For the foregoing reasons the order of partial distribution appealed from is reversed.

[S. F. No. 2095. In Bank.-March 3, 1900.]

EUGENE F. SMITH et al., Petitioners, v. E. I. JONES, Judge of Superior Court of San Joaquin County, Respondent.

EJECTMENT PLEA OF FORMER JUDGMENT QUIETING TITLE-PENDENCY OF APPEAL-STAY OF PROCEEDINGS-MANDAMUS.-In an action of ejectment, where the answer pleaded a former judgment in the same court quieting the title of the defendant as against the plaintiff, and that an appeal was pending therefrom, and the plaintiff demanded judgment at the conclusion of the trial, the court had jurisdiction to set aside the submission of the cause, and to grant an application of the defendant to stay all proceedings in the action, to await the determination of the appeal in the former action to quiet title. The granting of such stay was a proper exercise of discretion; and the court cannot be compelled by mandamus to render a decision and judgment in the action of ejectment.

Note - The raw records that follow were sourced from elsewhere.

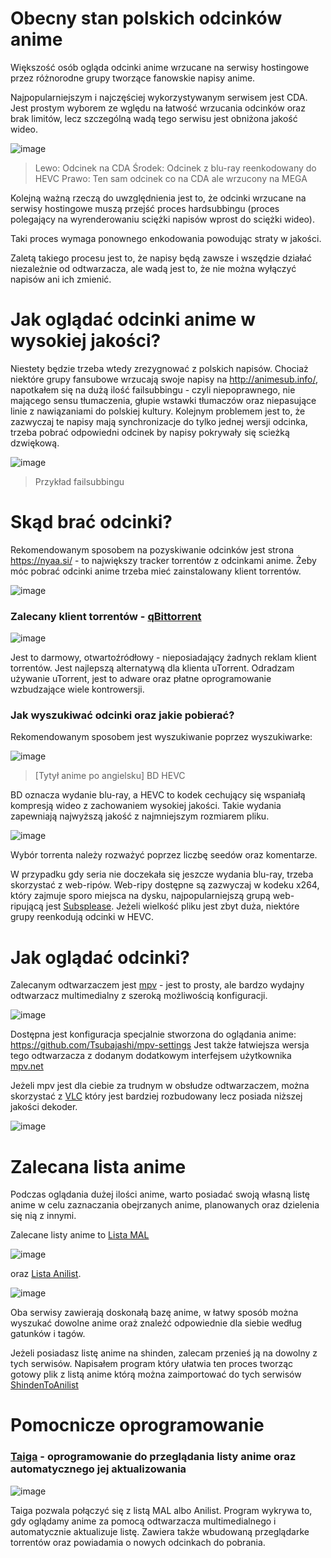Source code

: # Obecny stan polskich odcinków anime
Większość osób ogląda odcinki anime wrzucane na serwisy hostingowe przez różnorodne grupy tworzące fanowskie napisy anime.

Najpopularniejszym i najczęściej wykorzystywanym serwisem jest CDA. Jest prostym wyborem ze wględu na łatwość wrzucania odcinków oraz brak limitów, lecz szczególną wadą tego serwisu jest obniżona jakość wideo.

![image](https://user-images.githubusercontent.com/43544435/159976188-cf9f5579-f2fa-4d37-b69e-e3a005e0cd8b.png)
> Lewo: Odcinek na CDA
> Środek: Odcinek z blu-ray reenkodowany do HEVC
> Prawo: Ten sam odcinek co na CDA ale wrzucony na MEGA

Kolejną ważną rzeczą do uwzględnienia jest to, że odcinki wrzucane na serwisy hostingowe muszą przejść proces hardsubbingu (proces polegający na wyrenderowaniu sciężki napisów wprost do sciężki wideo). 

Taki proces wymaga ponownego enkodowania powodując straty w jakości.

Zaletą takiego procesu jest to, że napisy będą zawsze i wszędzie działać niezależnie od odtwarzacza, ale wadą jest to, że nie można wyłączyć napisów ani ich zmienić.

# Jak oglądać odcinki anime w wysokiej jakości?

Niestety będzie trzeba wtedy zrezygnować z polskich napisów. Chociaż niektóre grupy fansubowe wrzucają swoje napisy na http://animesub.info/, napotkałem się na dużą ilość failsubbingu - czyli niepoprawnego, nie mającego sensu tłumaczenia, głupie wstawki tłumaczów oraz niepasujące linie z nawiązaniami do polskiej kultury. Kolejnym problemem jest to, że zazwyczaj te napisy mają synchronizacje do tylko jednej wersji odcinka, trzeba pobrać odpowiedni odcinek by napisy pokrywały się scieżką dzwiękową.

![image](https://user-images.githubusercontent.com/43544435/162133861-08539f9f-e07f-43c0-a0fb-6aaf4057dafa.png)
> Przykład failsubbingu

# Skąd brać odcinki?

Rekomendowanym sposobem na pozyskiwanie odcinków jest strona https://nyaa.si/ - to największy tracker torrentów z odcinkami anime. Żeby móc pobrać odcinki anime trzeba mieć zainstalowany klient torrentów.

![image](https://user-images.githubusercontent.com/43544435/161136464-c1ad29bc-bd81-417f-88d6-9c7d133442b4.png)


### Zalecany klient torrentów - [qBittorrent](https://www.qbittorrent.org/download.php)

![image](https://user-images.githubusercontent.com/43544435/161136221-e44d309d-d7fd-4d02-9a24-6bb539b82dcc.png)


Jest to darmowy, otwartoźródłowy - nieposiadający żadnych reklam klient torrentów. Jest najlepszą alternatywą dla klienta uTorrent. Odradzam używanie uTorrent, jest to adware oraz płatne oprogramowanie wzbudzające wiele kontrowersji.

### Jak wyszukiwać odcinki oraz jakie pobierać?

Rekomendowanym sposobem jest wyszukiwanie poprzez wyszukiwarke: 

![image](https://user-images.githubusercontent.com/43544435/161136567-1449a2a3-9792-4a58-a3f1-4bb33b390014.png)
> [Tytył anime po angielsku] BD HEVC

BD oznacza wydanie blu-ray, a HEVC to kodek cechujący się wspaniałą kompresją wideo z zachowaniem wysokiej jakości. Takie wydania zapewniają najwyższą jakość z najmniejszym rozmiarem pliku.

![image](https://user-images.githubusercontent.com/43544435/161138947-6e233617-80a5-4e7f-81d8-ce8966bcf680.png)

Wybór torrenta należy rozważyć poprzez liczbę seedów oraz komentarze.

W przypadku gdy seria nie doczekała się jeszcze wydania blu-ray, trzeba skorzystać z web-ripów. Web-ripy dostępne są zazwyczaj w kodeku x264, który zajmuje sporo miejsca na dysku, najpopularniejszą grupą web-ripującą jest [Subsplease](https://subsplease.org/). Jeżeli wielkość pliku jest zbyt duża, niektóre grupy reenkodują odcinki w HEVC.

# Jak oglądać odcinki?

Zalecanym odtwarzaczem jest [mpv](https://mpv.io/) - jest to prosty, ale bardzo wydajny odtwarzacz multimedialny z szeroką możliwością konfiguracji. 

![image](https://user-images.githubusercontent.com/43544435/161136682-85823805-48fc-49f9-b544-b30c242718a0.png)

Dostępna jest konfiguracja specjalnie stworzona do oglądania anime: https://github.com/Tsubajashi/mpv-settings
Jest także łatwiejsza wersja tego odtwarzacza z dodanym dodatkowym interfejsem użytkownika [mpv.net](https://mpv-net.github.io/mpv.net-web-site/)

Jeżeli mpv jest dla ciebie za trudnym w obsłudze odtwarzaczem, można skorzystać z [VLC](https://www.videolan.org/vlc/) który jest bardziej rozbudowany lecz posiada niższej jakości dekoder.

![image](https://user-images.githubusercontent.com/43544435/161136709-c2f0d2d4-ecea-45b0-87d1-93a8fc2d76be.png)

# Zalecana lista anime
Podczas oglądania dużej ilości anime, warto posiadać swoją własną listę anime w celu zaznaczania obejrzanych anime, planowanych oraz dzielenia się nią z innymi.

Zalecane listy anime to [Lista MAL](https://myanimelist.net) 

![image](https://user-images.githubusercontent.com/43544435/161136790-0a01b29b-1ab9-4dd2-a731-8e6c375c1af6.png)

oraz [Lista Anilist](https://anilist.co). 

![image](https://user-images.githubusercontent.com/43544435/161137150-40444bf4-8e86-411f-b9d7-8504a648d766.png)

Oba serwisy zawierają doskonałą bazę anime, w łatwy sposób można wyszukać dowolne anime oraż znależć odpowiednie dla siebie według gatunków i tagów.

Jeżeli posiadasz listę anime na shinden, zalecam przenieś ją na dowolny z tych serwisów. Napisałem program który ułatwia ten proces tworząc gotowy plik z listą anime którą można zaimportować do tych serwisów [ShindenToAnilist](https://github.com/Kacper-Kondracki/ShindenToAnilist)

# Pomocnicze oprogramowanie

### [Taiga](https://taiga.moe/) - oprogramowanie do przeglądania listy anime oraz automatycznego jej aktualizowania

![image](https://user-images.githubusercontent.com/43544435/161137776-4219fde2-a00c-4ce3-b7d1-73debc425875.png)

Taiga pozwala połączyć się z listą MAL albo Anilist. Program wykrywa to, gdy oglądamy anime za pomocą odtwarzacza multimedialnego i automatycznie aktualizuje listę.
Zawiera także wbudowaną przeglądarke torrentów oraz powiadamia o nowych odcinkach do pobrania.
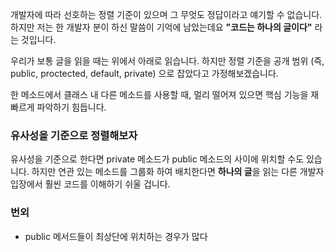개발자에 따라 선호하는 정렬 기준이 있으며 그 무엇도 정답이라고 얘기할 수 없습니다. 
하지만 저는 한 개발자 분이 하신 말씀이 기억에 남았는데요 **"코드는 하나의 글이다"** 라는 것입니다. 

우리가 보통 글을 읽을 때는 위에서 아래로 읽습니다. 하지만 정렬 기준을 공개 범위 (즉, public, proctected, default, private) 으로 잡았다고 가정해보겠습니다. 

한 메소드에서 클래스 내 다른 메소드를 사용할 때, 멀리 떨어져 있으면 핵심 기능을 재빠르게 파악하기 힘듭니다. 

### 유사성을 기준으로 정렬해보자 
유사성을 기준으로 한다면 private 메소드가 public 메소드의 사이에 위치할 수도 있습니다. 하지만 연관 있는 메소드를 그룹화 하여 배치한다면 **하나의 글**을 읽는 다른 개발자 입장에서 훨씬 코드를 이해하기 쉬울 겁니다.

### 번외 
+ public 메서드들이 최상단에 위치하는 경우가 많다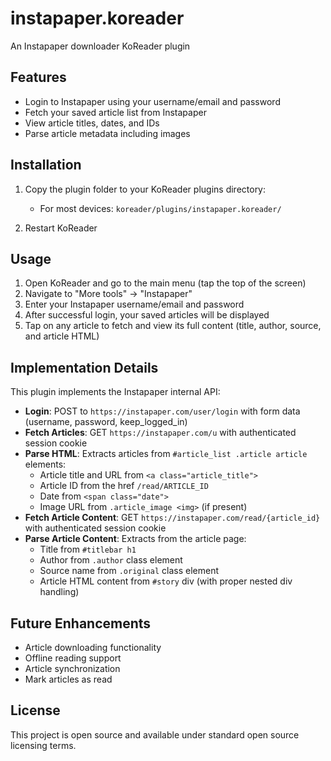 # instapaper.koreader
An Instapaper downloader KoReader plugin

## Features

- Login to Instapaper using your username/email and password
- Fetch your saved article list from Instapaper
- View article titles, dates, and IDs
- Parse article metadata including images

## Installation

1. Copy the plugin folder to your KoReader plugins directory:
   - For most devices: `koreader/plugins/instapaper.koreader/`
   
2. Restart KoReader

## Usage

1. Open KoReader and go to the main menu (tap the top of the screen)
2. Navigate to "More tools" → "Instapaper"
3. Enter your Instapaper username/email and password
4. After successful login, your saved articles will be displayed
5. Tap on any article to fetch and view its full content (title, author, source, and article HTML)

## Implementation Details

This plugin implements the Instapaper internal API:

- **Login**: POST to `https://instapaper.com/user/login` with form data (username, password, keep_logged_in)
- **Fetch Articles**: GET `https://instapaper.com/u` with authenticated session cookie
- **Parse HTML**: Extracts articles from `#article_list .article article` elements:
  - Article title and URL from `<a class="article_title">`
  - Article ID from the href `/read/ARTICLE_ID`
  - Date from `<span class="date">`
  - Image URL from `.article_image <img>` (if present)
- **Fetch Article Content**: GET `https://instapaper.com/read/{article_id}` with authenticated session cookie
- **Parse Article Content**: Extracts from the article page:
  - Title from `#titlebar h1`
  - Author from `.author` class element
  - Source name from `.original` class element
  - Article HTML content from `#story` div (with proper nested div handling)

## Future Enhancements

- Article downloading functionality
- Offline reading support
- Article synchronization
- Mark articles as read

## License

This project is open source and available under standard open source licensing terms.
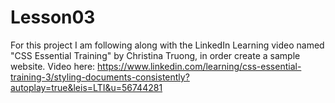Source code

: # Lesson03
For this project I am following along with the LinkedIn Learning video named "CSS Essential Training" by Christina Truong, in order create a sample website. Video here: https://www.linkedin.com/learning/css-essential-training-3/styling-documents-consistently?autoplay=true&leis=LTI&u=56744281
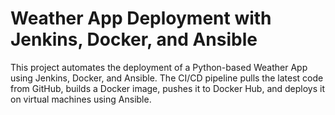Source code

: # Weather App Deployment with Jenkins, Docker, and Ansible

This project automates the deployment of a Python-based Weather App using Jenkins, Docker, and Ansible. The CI/CD pipeline pulls the latest code from GitHub, builds a Docker image, pushes it to Docker Hub, and deploys it on virtual machines using Ansible.
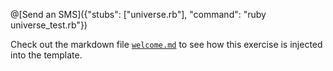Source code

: @[Send an SMS]({"stubs": ["universe.rb"], "command": "ruby universe_test.rb"})

Check out the markdown file [`welcome.md`](https://github.com/TechDotIO/ruby-template/blob/master/markdowns/welcome.md) to see how this exercise is injected into the template.

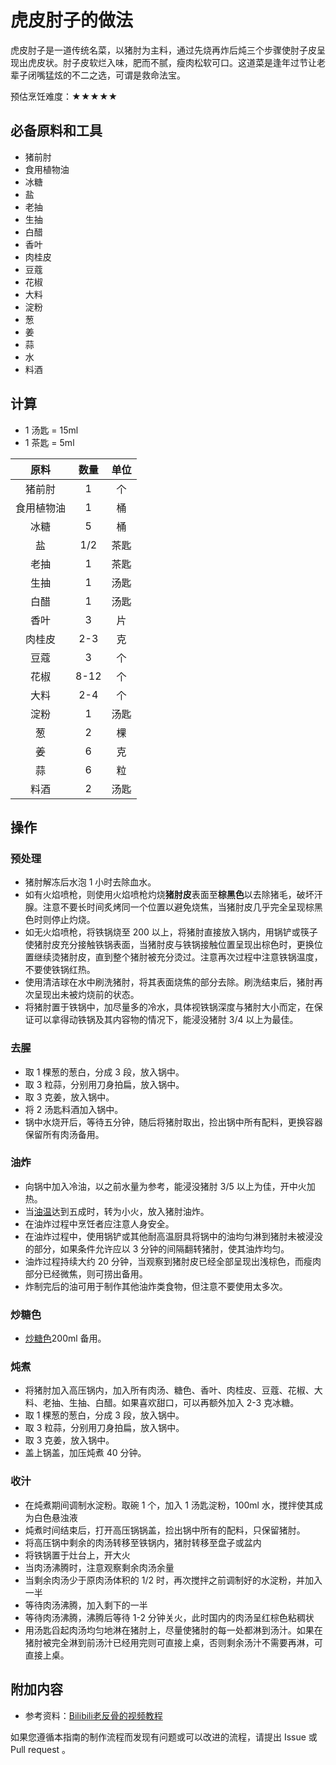 # 虎皮肘子的做法

虎皮肘子是一道传统名菜，以猪肘为主料，通过先烧再炸后炖三个步骤使肘子皮呈现出虎皮状。肘子皮软烂入味，肥而不腻，瘦肉松软可口。这道菜是逢年过节让老辈子闭嘴猛炫的不二之选，可谓是救命法宝。

预估烹饪难度：★★★★★

## 必备原料和工具

- 猪前肘
- 食用植物油
- 冰糖
- 盐
- 老抽
- 生抽
- 白醋
- 香叶
- 肉桂皮
- 豆蔻
- 花椒
- 大料
- 淀粉
- 葱
- 姜
- 蒜
- 水
- 料酒

## 计算

- 1 汤匙 = 15ml
- 1 茶匙 = 5ml

|原料|数量|单位|
|:---:|:---:|:---:|
|猪前肘|1|个|
|食用植物油|1|桶|
|冰糖|5|桶|
|盐|1/2|茶匙|
|老抽|1|茶匙|
|生抽|1|汤匙|
|白醋|1|汤匙|
|香叶|3|片|
|肉桂皮|2-3|克|
|豆蔻|3|个|
|花椒|8-12|个|
|大料|2-4|个|
|淀粉|1|汤匙|
|葱|2|棵|
|姜|6|克|
|蒜|6|粒|
|料酒|2|汤匙|

## 操作

### 预处理

- 猪肘解冻后水泡 1 小时去除血水。
- 如有火焰喷枪，则使用火焰喷枪灼烧**猪肘皮**表面至**棕黑色**以去除猪毛，破坏汗腺。注意不要长时间炙烤同一个位置以避免烧焦，当猪肘皮几乎完全呈现棕黑色时则停止灼烧。
- 如无火焰喷枪，将铁锅烧至 200 以上，将猪肘直接放入锅内，用锅铲或筷子使猪肘皮充分接触铁锅表面，当猪肘皮与铁锅接触位置呈现出棕色时，更换位置继续烫猪肘皮，直到整个猪肘被充分烫过。注意再次过程中注意铁锅温度，不要使铁锅红热。
- 使用清洁球在水中刷洗猪肘，将其表面烧焦的部分去除。刷洗结束后，猪肘再次呈现出未被灼烧前的状态。
- 将猪肘置于铁锅中，加尽量多的冷水，具体视铁锅深度与猪肘大小而定，在保证可以拿得动铁锅及其内容物的情况下，能浸没猪肘 3/4 以上为最佳。

### 去腥

- 取 1 棵葱的葱白，分成 3 段，放入锅中。
- 取 3 粒蒜，分别用刀身拍扁，放入锅中。
- 取 3 克姜，放入锅中。
- 将 2 汤匙料酒加入锅中。
- 锅中水烧开后，等待五分钟，随后将猪肘取出，捡出锅中所有配料，更换容器保留所有肉汤备用。

### 油炸

- 向锅中加入冷油，以之前水量为参考，能浸没猪肘 3/5 以上为佳，开中火加热。
- 当[油温](tips/advanced/油温判断技巧.md)达到五成时，转为小火，放入猪肘油炸。
- 在油炸过程中烹饪者应注意人身安全。
- 在油炸过程中，使用锅铲或其他耐高温厨具将锅中的油均匀淋到猪肘未被浸没的部分，如果条件允许应以 3 分钟的间隔翻转猪肘，使其油炸均匀。
- 油炸过程持续大约 20 分钟，当观察到猪肘皮已经全部呈现出浅棕色，而瘦肉部分已经微焦，则可捞出备用。
- 炸制完后的油可用于制作其他油炸类食物，但注意不要使用太多次。

### 炒糖色

- [炒糖色](/tips/advanced/糖色的炒制.md)200ml 备用。

### 炖煮

- 将猪肘加入高压锅内，加入所有肉汤、糖色、香叶、肉桂皮、豆蔻、花椒、大料、老抽、生抽、白醋。如果喜欢甜口，可以再额外加入 2-3 克冰糖。
- 取 1 棵葱的葱白，分成 3 段，放入锅中。
- 取 3 粒蒜，分别用刀身拍扁，放入锅中。
- 取 3 克姜，放入锅中。
- 盖上锅盖，加压炖煮 40 分钟。

### 收汁

- 在炖煮期间调制水淀粉。取碗 1 个，加入 1 汤匙淀粉，100ml 水，搅拌使其成为白色悬浊液
- 炖煮时间结束后，打开高压锅锅盖，捡出锅中所有的配料，只保留猪肘。
- 将高压锅中剩余的肉汤转移至铁锅内，猪肘转移至盘子或盆内
- 将铁锅置于灶台上，开大火
- 当肉汤沸腾时，注意观察剩余肉汤余量
- 当剩余肉汤少于原肉汤体积的 1/2 时，再次搅拌之前调制好的水淀粉，并加入一半
- 等待肉汤沸腾，加入剩下的一半
- 等待肉汤沸腾，沸腾后等待 1-2 分钟关火，此时国内的肉汤呈红棕色粘稠状
- 用汤匙舀起肉汤均匀地淋在猪肘上，尽量使猪肘的每一处都淋到汤汁。如果在猪肘被完全淋到前汤汁已经用完则可直接上桌，否则剩余汤汁不需要再淋，可直接上桌。

## 附加内容

- 参考资料：[Bilibili老反骨的视频教程](ttps://www.bilibili.com/video/BV1P4421c7s5)

<!-- 必须保留下面的文字。 -->
如果您遵循本指南的制作流程而发现有问题或可以改进的流程，请提出 Issue 或 Pull request 。

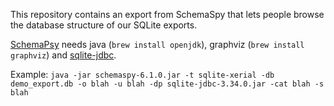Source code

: This repository contains an export from SchemaSpy that lets people browse the database structure of our SQLite exports.

[SchemaPsy](https://schemaspy.readthedocs.io/en/latest/installation.html) needs java (`brew install openjdk`), graphviz (`brew install graphviz`) and [sqlite-jdbc](https://github.com/xerial/sqlite-jdbc).

Example: `java -jar schemaspy-6.1.0.jar -t sqlite-xerial -db demo_export.db -o blah -u blah -dp sqlite-jdbc-3.34.0.jar -cat blah -s blah`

PETITION for mandamus in the Supreme Court to compel a Judge of the Superior Court of San Joaquin County to render a decision and final judgment. E. I. Jones, Judge.

The facts are stated in the opinion of the court.

L. W. Elliott, and Elliott & Elliott, for Petitioners.

J. G. Swinnerton, for Respondent.

VAN DYKE, J.-Mandamus to compel the respondent, as judge of the superior court of San Joaquin county, to render a decision and final judgment in an action of ejectment tried in his court, wherein the petitioners were plaintiffs and Thomas R. Smith defendant.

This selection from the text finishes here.